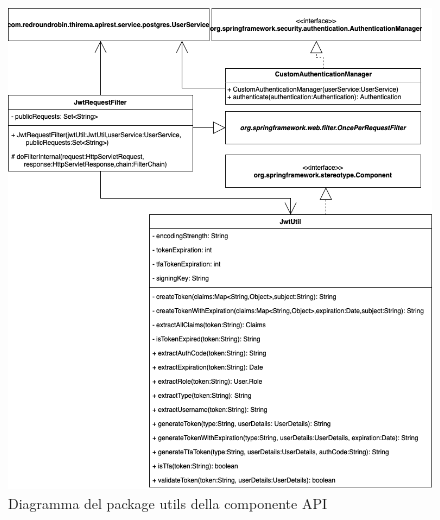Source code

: 		\begin{figure}[H]
			\centering
			\includegraphics[scale=0.550]{res/images/API/UtilsPackage.png}
			\caption{Diagramma del package utils della componente API}
			\label{Diagramma 11}
		\end{figure}
		
		\newpage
=-=-=-=-=
[TASK ITEM] Among the lines of the data, some may include "Diagramma" as a word or string; report how many, and nothing else.

[SOLUTION] 2